VOANDO COM O VENTO, história de Ilona Bastos

I
Era uma vez uma pequena pastora chamada Rosa Branca, que vivia com os pais junto a uma alta montanha.
Desde criança, os pais haviam encarregado Rosa Branca de subir ao monte todos os dias, para guardar o rebanho. E a pequenita, vestindo a sua capa de lã, trepava com esforço, encosta acima, até pastagens verdes e tenras.
Ora acontece que certo dia, achando-se Rosa Branca no alto da montanha, entretida a atirar pedras ao longe, para o cão as apanhar e trazer de volta, ouviu um som muito fino.
Olhou em redor, para baixo e para cima, mas não conseguiu descobrir o que produzira tal ruído, pelo que lhe pareceu que o barulho era causado pelo ar. Era o ar que falava, ou melhor, o ar em movimento: o vento.
O vento que, no céu muito azul, empurrava as nuvens, brancas e luminosas, a grande velocidade, como um cajado de pastor guiando o seu rebanho para o norte. O vento que, ao ouvido de Rosa Branca, murmurava, sussurrava, brincando-lhe com os braços e as pernas, puxando-lhe o cabelo, fazendo-lhe festas na cara.

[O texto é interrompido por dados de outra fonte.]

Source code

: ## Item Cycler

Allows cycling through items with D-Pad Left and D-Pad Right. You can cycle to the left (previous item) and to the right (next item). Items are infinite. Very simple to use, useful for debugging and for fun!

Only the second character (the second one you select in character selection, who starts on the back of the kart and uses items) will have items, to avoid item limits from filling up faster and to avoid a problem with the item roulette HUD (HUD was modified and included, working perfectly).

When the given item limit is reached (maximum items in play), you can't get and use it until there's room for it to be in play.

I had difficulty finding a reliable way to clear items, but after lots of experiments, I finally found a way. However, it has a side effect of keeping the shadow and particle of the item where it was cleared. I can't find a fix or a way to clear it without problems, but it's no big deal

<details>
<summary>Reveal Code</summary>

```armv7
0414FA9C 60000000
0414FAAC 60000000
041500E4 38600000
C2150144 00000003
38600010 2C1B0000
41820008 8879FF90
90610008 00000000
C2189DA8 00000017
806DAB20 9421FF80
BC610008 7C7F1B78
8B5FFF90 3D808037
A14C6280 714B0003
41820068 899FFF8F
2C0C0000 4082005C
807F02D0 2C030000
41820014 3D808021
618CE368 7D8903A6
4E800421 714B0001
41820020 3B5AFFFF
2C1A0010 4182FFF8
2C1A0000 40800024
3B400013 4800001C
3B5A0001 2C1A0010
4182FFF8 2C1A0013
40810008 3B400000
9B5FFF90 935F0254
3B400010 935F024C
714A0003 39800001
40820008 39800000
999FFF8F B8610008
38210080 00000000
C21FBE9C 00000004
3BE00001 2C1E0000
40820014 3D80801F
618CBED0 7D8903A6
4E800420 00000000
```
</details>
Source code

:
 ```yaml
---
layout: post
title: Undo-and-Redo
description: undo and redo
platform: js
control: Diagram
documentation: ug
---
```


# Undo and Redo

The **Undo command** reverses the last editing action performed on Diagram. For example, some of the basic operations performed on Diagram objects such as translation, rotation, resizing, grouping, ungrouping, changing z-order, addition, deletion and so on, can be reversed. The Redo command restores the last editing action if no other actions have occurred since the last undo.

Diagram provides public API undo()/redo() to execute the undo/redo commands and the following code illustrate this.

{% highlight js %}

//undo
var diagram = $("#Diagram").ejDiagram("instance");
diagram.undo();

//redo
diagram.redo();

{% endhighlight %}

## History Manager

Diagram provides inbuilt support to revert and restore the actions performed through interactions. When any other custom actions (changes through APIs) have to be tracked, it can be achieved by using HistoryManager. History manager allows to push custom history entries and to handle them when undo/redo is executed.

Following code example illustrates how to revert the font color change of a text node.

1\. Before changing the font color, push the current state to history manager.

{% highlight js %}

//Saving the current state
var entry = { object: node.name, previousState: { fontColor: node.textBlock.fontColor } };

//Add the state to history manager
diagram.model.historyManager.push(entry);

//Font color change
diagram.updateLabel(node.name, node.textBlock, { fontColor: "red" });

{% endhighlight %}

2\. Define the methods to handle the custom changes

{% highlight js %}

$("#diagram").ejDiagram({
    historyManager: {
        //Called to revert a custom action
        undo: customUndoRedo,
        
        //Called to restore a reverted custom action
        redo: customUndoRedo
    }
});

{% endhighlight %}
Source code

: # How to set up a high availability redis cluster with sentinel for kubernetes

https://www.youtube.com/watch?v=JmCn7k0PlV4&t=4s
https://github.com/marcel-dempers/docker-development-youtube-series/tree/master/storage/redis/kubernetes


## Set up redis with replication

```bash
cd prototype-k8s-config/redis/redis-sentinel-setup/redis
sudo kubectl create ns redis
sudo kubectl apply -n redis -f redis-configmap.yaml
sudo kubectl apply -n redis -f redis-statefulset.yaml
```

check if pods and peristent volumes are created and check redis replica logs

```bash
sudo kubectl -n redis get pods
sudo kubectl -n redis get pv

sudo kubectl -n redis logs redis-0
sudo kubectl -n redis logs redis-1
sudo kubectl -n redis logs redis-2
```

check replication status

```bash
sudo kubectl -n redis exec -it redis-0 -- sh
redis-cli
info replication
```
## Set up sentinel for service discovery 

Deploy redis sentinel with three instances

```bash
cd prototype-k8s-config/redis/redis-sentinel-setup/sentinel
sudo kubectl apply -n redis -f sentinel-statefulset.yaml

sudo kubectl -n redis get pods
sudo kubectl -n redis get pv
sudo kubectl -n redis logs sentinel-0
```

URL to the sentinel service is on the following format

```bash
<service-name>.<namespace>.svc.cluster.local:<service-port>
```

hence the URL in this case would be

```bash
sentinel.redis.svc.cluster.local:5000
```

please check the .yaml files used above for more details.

A menina sorriu, com alegria. E logo, numa troca de sons e aragens, o vento e a pequena pastora tornaram-se amigos, de tal modo que, nesse fim de tarde, de regresso a casa, montanha abaixo, a menina sentiu que o vento a acompanhava e ajudava na descida.
No dia seguinte, também para a subida - esta mais difícil - o vento deu o seu auxílio, empurrando energicamente Rosa Branca, de tal forma que lhe bastou dar grandes passadas pelo ar, que do resto a aragem se encarregou. E em três tempos chegou às pastagens do alto.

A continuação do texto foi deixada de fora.